• Required work
Print out each record below, unaltered and complete, without its images.

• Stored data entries

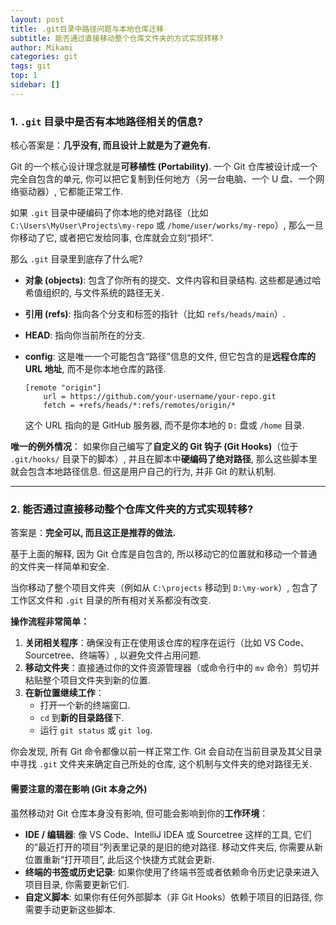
 ```yaml
---
layout: post
title: .git目录中路径问题与本地仓库迁移
subtitle: 能否通过直接移动整个仓库文件夹的方式实现转移? 
author: Mikami
categories: git
tags: git
top: 1
sidebar: []
---
```


### 1. `.git` 目录中是否有本地路径相关的信息? 


核心答案是：**几乎没有, 而且设计上就是为了避免有.**

Git 的一个核心设计理念就是**可移植性 (Portability)**. 一个 Git 仓库被设计成一个完全自包含的单元, 你可以把它复制到任何地方（另一台电脑、一个 U 盘、一个网络驱动器）, 它都能正常工作. 

如果 `.git` 目录中硬编码了你本地的绝对路径（比如 `C:\Users\MyUser\Projects\my-repo` 或 `/home/user/works/my-repo`）, 那么一旦你移动了它, 或者把它发给同事, 仓库就会立刻“损坏”. 

那么 `.git` 目录里到底存了什么呢? 

- **对象 (objects)**: 包含了你所有的提交、文件内容和目录结构. 这些都是通过哈希值组织的, 与文件系统的路径无关. 

- **引用 (refs)**: 指向各个分支和标签的指针（比如 `refs/heads/main`）. 

- **HEAD**: 指向你当前所在的分支. 

- **config**: 这是唯一一个可能包含“路径”信息的文件, 但它包含的是**远程仓库的 URL 地址**, 而不是你本地仓库的路径. 

  ```
  [remote "origin"]
      url = https://github.com/your-username/your-repo.git
      fetch = +refs/heads/*:refs/remotes/origin/*
  ```
  
  这个 URL 指向的是 GitHub 服务器, 而不是你本地的 `D:` 盘或 `/home` 目录. 

**唯一的例外情况**： 如果你自己编写了**自定义的 Git 钩子 (Git Hooks)**（位于 `.git/hooks/` 目录下的脚本）, 并且在脚本中**硬编码了绝对路径**, 那么这些脚本里就会包含本地路径信息. 但这是用户自己的行为, 并非 Git 的默认机制. 

------


### 2. 能否通过直接移动整个仓库文件夹的方式实现转移? 


答案是：**完全可以, 而且这正是推荐的做法.**

基于上面的解释, 因为 Git 仓库是自包含的, 所以移动它的位置就和移动一个普通的文件夹一样简单和安全. 

当你移动了整个项目文件夹（例如从 `C:\projects` 移动到 `D:\my-work`）, 包含了工作区文件和 `.git` 目录的所有相对关系都没有改变. 

**操作流程非常简单：**

1. **关闭相关程序**：确保没有正在使用该仓库的程序在运行（比如 VS Code、Sourcetree、终端等）, 以避免文件占用问题. 
2. **移动文件夹**：直接通过你的文件资源管理器（或命令行中的 `mv` 命令）剪切并粘贴整个项目文件夹到新的位置. 
3. **在新位置继续工作**：
   - 打开一个新的终端窗口. 
   - `cd` 到**新的目录路径**下. 
   - 运行 `git status` 或 `git log`. 

你会发现, 所有 Git 命令都像以前一样正常工作. Git 会自动在当前目录及其父目录中寻找 `.git` 文件夹来确定自己所处的仓库, 这个机制与文件夹的绝对路径无关. 

#### 需要注意的潜在影响 (Git 本身之外)

虽然移动对 Git 仓库本身没有影响, 但可能会影响到你的**工作环境**：

- **IDE / 编辑器**: 像 VS Code、IntelliJ IDEA 或 Sourcetree 这样的工具, 它们的“最近打开的项目”列表里记录的是旧的绝对路径. 移动文件夹后, 你需要从新位置重新“打开项目”, 此后这个快捷方式就会更新. 
- **终端的书签或历史记录**: 如果你使用了终端书签或者依赖命令历史记录来进入项目目录, 你需要更新它们. 
- **自定义脚本**: 如果你有任何外部脚本（非 Git Hooks）依赖于项目的旧路径, 你需要手动更新这些脚本.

• Finished exercise
 ```yaml
---
layout: post
title: .git目录中路径问题与本地仓库迁移
subtitle: 能否通过直接移动整个仓库文件夹的方式实现转移? 
author: Mikami
categories: git
tags: git
top: 1
sidebar: []
---
```


### 1. `.git` 目录中是否有本地路径相关的信息? 


核心答案是：**几乎没有, 而且设计上就是为了避免有.**

Git 的一个核心设计理念就是**可移植性 (Portability)**. 一个 Git 仓库被设计成一个完全自包含的单元, 你可以把它复制到任何地方（另一台电脑、一个 U 盘、一个网络驱动器）, 它都能正常工作. 

如果 `.git` 目录中硬编码了你本地的绝对路径（比如 `C:\Users\MyUser\Projects\my-repo` 或 `/home/user/works/my-repo`）, 那么一旦你移动了它, 或者把它发给同事, 仓库就会立刻“损坏”. 

那么 `.git` 目录里到底存了什么呢? 

- **对象 (objects)**: 包含了你所有的提交、文件内容和目录结构. 这些都是通过哈希值组织的, 与文件系统的路径无关. 

- **引用 (refs)**: 指向各个分支和标签的指针（比如 `refs/heads/main`）. 

- **HEAD**: 指向你当前所在的分支. 

- **config**: 这是唯一一个可能包含“路径”信息的文件, 但它包含的是**远程仓库的 URL 地址**, 而不是你本地仓库的路径. 

  ```
  [remote "origin"]
      url = https://github.com/your-username/your-repo.git
      fetch = +refs/heads/*:refs/remotes/origin/*
  ```
  
  这个 URL 指向的是 GitHub 服务器, 而不是你本地的 `D:` 盘或 `/home` 目录. 

**唯一的例外情况**： 如果你自己编写了**自定义的 Git 钩子 (Git Hooks)**（位于 `.git/hooks/` 目录下的脚本）, 并且在脚本中**硬编码了绝对路径**, 那么这些脚本里就会包含本地路径信息. 但这是用户自己的行为, 并非 Git 的默认机制. 

------


### 2. 能否通过直接移动整个仓库文件夹的方式实现转移? 


答案是：**完全可以, 而且这正是推荐的做法.**

基于上面的解释, 因为 Git 仓库是自包含的, 所以移动它的位置就和移动一个普通的文件夹一样简单和安全. 

当你移动了整个项目文件夹（例如从 `C:\projects` 移动到 `D:\my-work`）, 包含了工作区文件和 `.git` 目录的所有相对关系都没有改变. 

**操作流程非常简单：**

1. **关闭相关程序**：确保没有正在使用该仓库的程序在运行（比如 VS Code、Sourcetree、终端等）, 以避免文件占用问题. 
2. **移动文件夹**：直接通过你的文件资源管理器（或命令行中的 `mv` 命令）剪切并粘贴整个项目文件夹到新的位置. 
3. **在新位置继续工作**：
   - 打开一个新的终端窗口. 
   - `cd` 到**新的目录路径**下. 
   - 运行 `git status` 或 `git log`. 

你会发现, 所有 Git 命令都像以前一样正常工作. Git 会自动在当前目录及其父目录中寻找 `.git` 文件夹来确定自己所处的仓库, 这个机制与文件夹的绝对路径无关. 

#### 需要注意的潜在影响 (Git 本身之外)

虽然移动对 Git 仓库本身没有影响, 但可能会影响到你的**工作环境**：

- **IDE / 编辑器**: 像 VS Code、IntelliJ IDEA 或 Sourcetree 这样的工具, 它们的“最近打开的项目”列表里记录的是旧的绝对路径. 移动文件夹后, 你需要从新位置重新“打开项目”, 此后这个快捷方式就会更新. 
- **终端的书签或历史记录**: 如果你使用了终端书签或者依赖命令历史记录来进入项目目录, 你需要更新它们. 
- **自定义脚本**: 如果你有任何外部脚本（非 Git Hooks）依赖于项目的旧路径, 你需要手动更新这些脚本.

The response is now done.